Task data START

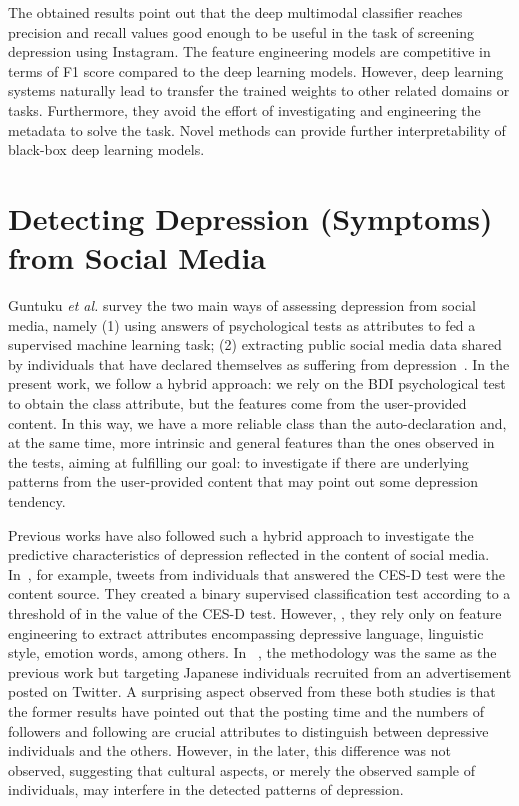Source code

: \documentclass[letterpaper]{article} \usepackage{aaai20}  \usepackage{times}  \usepackage{helvet} \usepackage{courier}  \usepackage[hyphens]{url}  \usepackage{graphicx} \urlstyle{rm} \def\UrlFont{\rm}  \usepackage{graphicx}  \frenchspacing  \setlength{\pdfpagewidth}{8.5in}  \setlength{\pdfpageheight}{11in}  \usepackage[final]{changes}
\begin{document}
The obtained results point out that the deep multimodal classifier reaches precision and recall values good enough to be useful in the task of screening depression using Instagram. The feature engineering models are competitive in terms of F1 score compared to the deep learning models. However, deep learning systems naturally lead to transfer the trained weights to other related domains or tasks. Furthermore, they avoid the effort of investigating and engineering the metadata to solve the task.  Novel methods can provide further interpretability of black-box deep learning models.


\section{Detecting Depression (Symptoms) from Social Media}\label{sec:2}
Guntuku \textit{et al.} survey the two main ways of assessing depression from social media, namely (1) using answers of psychological tests as attributes to fed a supervised machine learning task; (2) extracting public social media data shared by individuals that have declared themselves as suffering from depression~\cite{guntuku2017detecting}. 
In the present work, we follow a hybrid approach: we rely on the BDI psychological test to obtain the class attribute, but the features come from the user-provided content. In this way, we have a more reliable class than the auto-declaration and, at the same time, more intrinsic and general features than the ones observed in the tests, aiming at fulfilling our goal: to investigate if there are underlying patterns from the user-provided content that may point out some depression tendency. 

Previous works have also followed such a hybrid approach to investigate the predictive characteristics of depression reflected in the content of social media. In~\cite{de2013predicting}, for example, tweets from individuals that answered the CES-D test were the content source. They created a binary supervised classification test according to a threshold of  in the value of the CES-D test. However, , they rely only on feature engineering to extract attributes encompassing depressive language, linguistic style, emotion words, among others. In ~\cite{tsugawa2015recognizing}, the methodology was the same as the previous work but targeting Japanese individuals recruited from an advertisement posted on Twitter. A surprising aspect observed from these both studies is that the former results have pointed out that the posting time and the numbers of followers and following are crucial attributes to distinguish between depressive individuals and the others. However, in the later, this difference was not observed, suggesting that cultural aspects, or merely the observed sample of individuals, may interfere in the detected patterns of depression. 
\end{document}
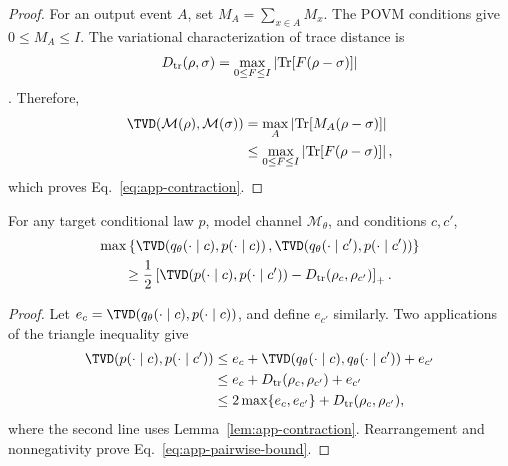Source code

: \begin{proof}
For an output event $A$, set $M_A=\sum_{x\in A}M_x$. The POVM conditions give
$0\leq M_A\leq I$. The variational characterization of trace distance is
\begin{equation}
 D_{\rm tr}(\rho,\sigma)
 =\max_{0\leq F\leq I}
 \left|\operatorname{Tr}\!\left[F(\rho-\sigma)\right]\right|
 \label{eq:app-trace-variational}
\end{equation}
\cite{watrousTheoryQuantumInformation2018}. Therefore,
\begin{align}
 \TVD\!\left(\mathcal M(\rho),\mathcal M(\sigma)\right)
 &=\max_A
 \left|\operatorname{Tr}\!\left[M_A(\rho-\sigma)\right]\right|\\
 &\leq
 \max_{0\leq F\leq I}
 \left|\operatorname{Tr}\!\left[F(\rho-\sigma)\right]\right|,
\end{align}
which proves Eq.~\eqref{eq:app-contraction}.
\end{proof}

\begin{theorem}
\label{thm:app-pairwise}
For any target conditional law $p$, model channel $\mathcal M_\theta$, and
conditions $c,c'$,
\begin{multline}
 \max\left\{
 \TVD\!\left(q_\theta(\cdot\mid c),p(\cdot\mid c)\right),
 \TVD\!\left(q_\theta(\cdot\mid c'),p(\cdot\mid c')\right)
 \right\}\\
 \geq\frac12\left[
 \TVD\!\left(p(\cdot\mid c),p(\cdot\mid c')\right)
 -D_{\rm tr}(\rho_c,\rho_{c'})
 \right]_+.
 \label{eq:app-pairwise-bound}
\end{multline}
\end{theorem}

\begin{proof}
Let
$e_c=\TVD(q_\theta(\cdot\mid c),p(\cdot\mid c))$, and define $e_{c'}$
similarly. Two applications of the triangle inequality give
\begin{align}
 \TVD\!\left(p(\cdot\mid c),p(\cdot\mid c')\right)
 &\leq e_c+
 \TVD\!\left(q_\theta(\cdot\mid c),
 q_\theta(\cdot\mid c')\right)+e_{c'}\\
 &\leq e_c+D_{\rm tr}(\rho_c,\rho_{c'})+e_{c'}\\
 &\leq2\max\{e_c,e_{c'}\}+D_{\rm tr}(\rho_c,\rho_{c'}),
\end{align}
where the second line uses Lemma~\ref{lem:app-contraction}. Rearrangement and
nonnegativity prove Eq.~\eqref{eq:app-pairwise-bound}.
\end{proof}

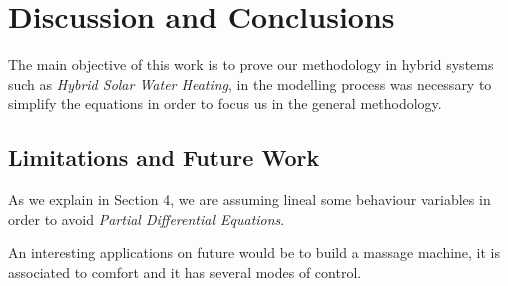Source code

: \chapter{Discussion and Conclusions}
\label{ch:conclusions}
The main objective of this work is to prove our methodology in hybrid 
systems such as \emph{Hybrid Solar Water Heating}, in the modelling 
process was necessary to simplify the equations in order to focus us 
in the general methodology. 

\section{Limitations and Future Work}
\label{sec:limitations}

As we explain in Section 4, we are assuming lineal some behaviour
variables in order to avoid \emph{Partial Differential Equations}.

An interesting applications on future would be  to build a massage 
machine, it is associated to comfort and it has several modes of 
control.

Task data END

● **What is being asked**:
Look through the entries above; copy each line where the string "However" appears.

● **Completed exercise**:
The obtained results point out that the deep multimodal classifier reaches precision and recall values good enough to be useful in the task of screening depression using Instagram. The feature engineering models are competitive in terms of F1 score compared to the deep learning models. However, deep learning systems naturally lead to transfer the trained weights to other related domains or tasks. Furthermore, they avoid the effort of investigating and engineering the metadata to solve the task.  Novel methods can provide further interpretability of black-box deep learning models.
Previous works have also followed such a hybrid approach to investigate the predictive characteristics of depression reflected in the content of social media. In~\cite{de2013predicting}, for example, tweets from individuals that answered the CES-D test were the content source. They created a binary supervised classification test according to a threshold of  in the value of the CES-D test. However, , they rely only on feature engineering to extract attributes encompassing depressive language, linguistic style, emotion words, among others. In ~\cite{tsugawa2015recognizing}, the methodology was the same as the previous work but targeting Japanese individuals recruited from an advertisement posted on Twitter. A surprising aspect observed from these both studies is that the former results have pointed out that the posting time and the numbers of followers and following are crucial attributes to distinguish between depressive individuals and the others. However, in the later, this difference was not observed, suggesting that cultural aspects, or merely the observed sample of individuals, may interfere in the detected patterns of depression. 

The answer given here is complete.